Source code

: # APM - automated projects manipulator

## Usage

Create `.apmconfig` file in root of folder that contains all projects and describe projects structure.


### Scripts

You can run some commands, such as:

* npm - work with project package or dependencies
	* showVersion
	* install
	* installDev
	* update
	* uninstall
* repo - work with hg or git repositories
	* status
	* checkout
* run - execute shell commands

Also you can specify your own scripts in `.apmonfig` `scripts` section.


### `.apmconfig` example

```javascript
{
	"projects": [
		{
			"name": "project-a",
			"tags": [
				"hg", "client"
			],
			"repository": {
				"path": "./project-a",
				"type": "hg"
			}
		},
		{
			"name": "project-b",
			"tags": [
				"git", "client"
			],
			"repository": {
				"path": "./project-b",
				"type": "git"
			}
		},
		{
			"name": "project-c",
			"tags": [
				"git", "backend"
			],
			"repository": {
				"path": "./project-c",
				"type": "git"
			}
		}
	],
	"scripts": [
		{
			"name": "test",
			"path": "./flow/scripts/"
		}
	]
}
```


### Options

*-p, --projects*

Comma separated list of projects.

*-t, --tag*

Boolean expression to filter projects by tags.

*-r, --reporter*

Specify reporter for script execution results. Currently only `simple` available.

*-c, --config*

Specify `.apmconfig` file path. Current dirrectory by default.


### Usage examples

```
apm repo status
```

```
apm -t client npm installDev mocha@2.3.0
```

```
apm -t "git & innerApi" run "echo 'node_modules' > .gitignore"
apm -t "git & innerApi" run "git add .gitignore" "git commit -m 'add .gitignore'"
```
++++++++++
Show, from the material above, each line that includes the string "projects".

: # APM - automated projects manipulator
Create `.apmconfig` file in root of folder that contains all projects and describe projects structure.
	"projects": [
*-p, --projects*
Comma separated list of projects.
Boolean expression to filter projects by tags.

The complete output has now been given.